Photos by Rich Schmitt, Staff Photographer
Palisades Charter High School’s Mercer Hall was transformed into Vienna’s Musikverein for one night only as virtuosic young talents playing string, brass and woodwind instruments brought to life Palisades Symphony Orchestra’s 49th Annual Young Artists Award Competitions.
The June 9 evening included student soloist performances of works by Mozart, Saint-Saens, Boccherini, Paganini, Korngold, Barber and Hummel conducted by Palisades Symphony Founder and Director Joel Lish.
Palisades Symphony, founded in 1966, is the Palisades’ own independent community orchestra, performing seven concerts each year: three with instrumental soloists, two with Brentwood-Palisades Chorale and vocal soloists, a concert performance of an opera, and a Young Artist Concert to recognize emerging musical talent.
The Young Artists Award Competitions are open to elementary, middle and high school students living in Pacific Palisades, Topanga, Malibu, Santa Monica or Brentwood.
Students are required to play a movement of a classical concerto by memory at a March audition. The audition is judged by three professional musicians: a wind instrument player, a stringed instrument player and a pianist.
This year’s judges were keyboardist Yolanda Klappert, winds player Judy Collas and strings player Becky Rodman.

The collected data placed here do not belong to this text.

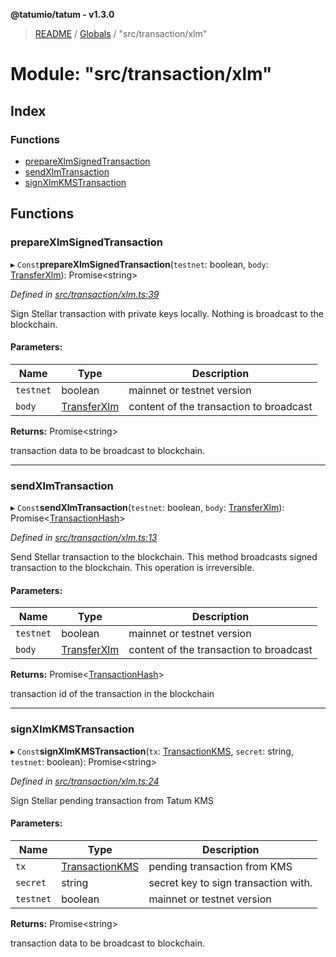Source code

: **@tatumio/tatum - v1.3.0**

> [README](../README.md) / [Globals](../globals.md) / "src/transaction/xlm"

# Module: "src/transaction/xlm"

## Index

### Functions

* [prepareXlmSignedTransaction](_src_transaction_xlm_.md#preparexlmsignedtransaction)
* [sendXlmTransaction](_src_transaction_xlm_.md#sendxlmtransaction)
* [signXlmKMSTransaction](_src_transaction_xlm_.md#signxlmkmstransaction)

## Functions

### prepareXlmSignedTransaction

▸ `Const`**prepareXlmSignedTransaction**(`testnet`: boolean, `body`: [TransferXlm](../classes/_src_model_request_transferxlm_.transferxlm.md)): Promise\<string>

*Defined in [src/transaction/xlm.ts:39](https://github.com/tatumio/tatum-js/blob/31bb1b4/src/transaction/xlm.ts#L39)*

Sign Stellar transaction with private keys locally. Nothing is broadcast to the blockchain.

#### Parameters:

Name | Type | Description |
------ | ------ | ------ |
`testnet` | boolean | mainnet or testnet version |
`body` | [TransferXlm](../classes/_src_model_request_transferxlm_.transferxlm.md) | content of the transaction to broadcast |

**Returns:** Promise\<string>

transaction data to be broadcast to blockchain.

___

### sendXlmTransaction

▸ `Const`**sendXlmTransaction**(`testnet`: boolean, `body`: [TransferXlm](../classes/_src_model_request_transferxlm_.transferxlm.md)): Promise\<[TransactionHash](../interfaces/_src_model_response_common_transactionhash_.transactionhash.md)>

*Defined in [src/transaction/xlm.ts:13](https://github.com/tatumio/tatum-js/blob/31bb1b4/src/transaction/xlm.ts#L13)*

Send Stellar transaction to the blockchain. This method broadcasts signed transaction to the blockchain.
This operation is irreversible.

#### Parameters:

Name | Type | Description |
------ | ------ | ------ |
`testnet` | boolean | mainnet or testnet version |
`body` | [TransferXlm](../classes/_src_model_request_transferxlm_.transferxlm.md) | content of the transaction to broadcast |

**Returns:** Promise\<[TransactionHash](../interfaces/_src_model_response_common_transactionhash_.transactionhash.md)>

transaction id of the transaction in the blockchain

___

### signXlmKMSTransaction

▸ `Const`**signXlmKMSTransaction**(`tx`: [TransactionKMS](../classes/_src_model_response_kms_transactionkms_.transactionkms.md), `secret`: string, `testnet`: boolean): Promise\<string>

*Defined in [src/transaction/xlm.ts:24](https://github.com/tatumio/tatum-js/blob/31bb1b4/src/transaction/xlm.ts#L24)*

Sign Stellar pending transaction from Tatum KMS

#### Parameters:

Name | Type | Description |
------ | ------ | ------ |
`tx` | [TransactionKMS](../classes/_src_model_response_kms_transactionkms_.transactionkms.md) | pending transaction from KMS |
`secret` | string | secret key to sign transaction with. |
`testnet` | boolean | mainnet or testnet version |

**Returns:** Promise\<string>

transaction data to be broadcast to blockchain.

“It was a very memorable concert,” Rodman told the Palisadian-Post. “These young musicians display so much talent, and go on to become the great soloists of tomorrow.”
Several international soloists have emerged from the Young Artists Award Competitions, including Tim Fain, Andrew van Oyen, Nina Evtuhov, Hun Ju Sohn and Nokuthula Ngwenyama.
Palisadian soloist Max von der Ohe, a sixth grader at Paul Revere Charter Middle School, commenced the evening with Leroy Anderson’s “Bugler’s Holiday,” a trumpet piece Rodman called “adorable, wonderful and very technical.” Von der Ohe was co-winner for grade level 1–6 alongside Roosevelt School sixth grader Landon Fringer.
Next was Harvard-Westlake eighth grade violinist Matthew Lee Chang, who played Paganini’s “Violin Concerto in D, Op.6, First Movement.” Chang was co-winner for grade level 7–9 with Palisadian pianist (and fellow Harvard-Westlake eighth grader) Audrey Yang, who played Saint-Saens “Piano Concerto in G minor, Op. 22, First Movement.”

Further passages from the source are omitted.